Vê-se de que modo uma parte do traumatismo é representada nos sintomas: mutismo e retraimento repetem na cura experiências vividas antes, quando do afastamento familiar. Essas atitudes representam o passado, quase que diretamente, na apresentação transferenciai de Sonia. As primeiras entrevistas com a menininha sozinha reativam a situação inicial de separação, desta vez com a possibilidade de opor-se a ela ativamente. Vindo à consulta com sua mãe, ela introduz as condições psíquicas que lhe permitem elaborar uma parte esquecida de sua história.

Se o terapeuta tivesse insistido em ficar sozinho com Sonia, a situação teria repetido sem fim o traumatismo. A presença da mãe foi determinante, possibilitou a junção da fantasia e de sua simbolização. Assim, a dimensão traumática do dispositivo e da atitude terapêutica tem aqui efeitos clínicos importantes. Este distanciamento controlado tem ressonância com outras separações mais simbólicas que o terapeuta deverá considerar. Sem dúvida algumas estruturas de personalidade são imediatamente sensíveis a esta dimensão.

Assim, o dispositivo psicoterapêutico tem uma função separadora. O tratamento isola a criança de seus pais e remodela as relações com os adultos. Mobilizando transferências, ela reativa acontecimentos que marcaram a história. Assim ela leva a processos psíquicos em que a criança pode se separar de algumas fantasias, abandonar modos de gozo para avançar. A violência designa portanto diferentes planos: os efeitos de ressonância do inconsciente nos pais, a arbitrariedade de um tratamento sempre semelhante e como que colado, e finalmente a dimensão do trauma.

 

ESTRANHAMENTO CULTURAL

A extensão da análise para a criança também tem efeitos sobre as representações sociais desta. Este ponto, relativamente negligenciado, dá um sentido particular às relações terapêuticas que se instalam. Os projetos e as regras que fundam o tratamento são dissonantes com certos valores culturais: o "segredo" das sessões, a regra de livre associação, a atitude analítica parecem estranhas ou angustiantes para os que estão à sua volta, e opõem-se à exigência ideológica de um laço educativo transparente e fraterno, entre adultos e crianças, próprio da nossa modernidade. A afirmação de uma vida psíquica da criança, a confidencialidade da situação terapêutica, a suspensão da influência paterna rompem com o ideal de uma comunicação igualitária e são mal percebidos. O código e os valores do campo terapêutico são fontes de incômodo.

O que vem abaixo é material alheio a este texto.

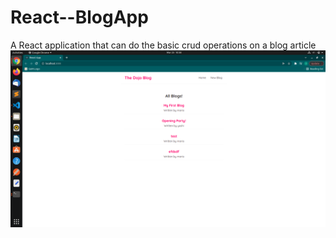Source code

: # React--BlogApp
A React application that can do the basic crud operations on a blog article
![](/images/React_blog.png)
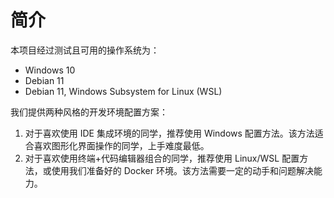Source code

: # 简介

本项目经过测试且可用的操作系统为：

- Windows 10
- Debian 11
- Debian 11, Windows Subsystem for Linux (WSL)

我们提供两种风格的开发环境配置方案：

1. 对于喜欢使用 IDE 集成环境的同学，推荐使用 Windows 配置方法。该方法适合喜欢图形化界面操作的同学，上手难度最低。
2. 对于喜欢使用终端+代码编辑器组合的同学，推荐使用 Linux/WSL 配置方法，或使用我们准备好的 Docker 环境。该方法需要一定的动手和问题解决能力。
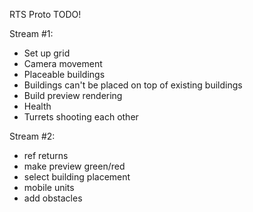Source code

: 
RTS Proto TODO!

Stream #1:
- Set up grid
- Camera movement
- Placeable buildings
- Buildings can't be placed on top of existing buildings
- Build preview rendering
- Health
- Turrets shooting each other

Stream #2:
- ref returns
- make preview green/red
- select building placement
- mobile units
- add obstacles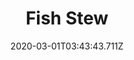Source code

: ---
templateKey: blog-post
featuredpost: false
date: 2020-03-01T03:43:43.711Z
featuredimage: /img/quest_bg2.png
imgBg: quest_bg2
title: Fish Stew
description: Gus wants to make fish stew but he needs an albacore.
reward: 400 & 1 Friendship heart
tags:
  - Mail
  - winter
  - Winter 26
  - Gus
  - Albacore
---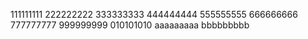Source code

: 111111111
222222222
333333333
444444444
555555555
666666666
777777777
999999999
010101010
aaaaaaaaa
bbbbbbbbb
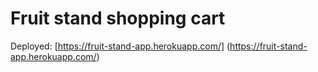 # Fruit stand shopping cart

Deployed: [https://fruit-stand-app.herokuapp.com/] (https://fruit-stand-app.herokuapp.com/)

Nas instituições em que trabalham os psicanalistas de crianças, observa-se a dificuldade de certos pais em se posicionar. O relativo silêncio do terapeuta, condição da confiança da criança, inquieta. A sociedade, por meio da escola ou do médico, prescreveu uma terapia, a exigência de adaptação funciona, mas aparecem outras questões: o pagamento do tratamento leva alguns pais a uma atitude em que o tratamento é percebido como algo devido. O terapeuta deveria devolver-lhes alguma coisa, para estes que lhe confiaram seu filho: um resultado rápido e tangível, avaliações. Assim as condutas reivindicativas manifestam-se desde o início do tratamento.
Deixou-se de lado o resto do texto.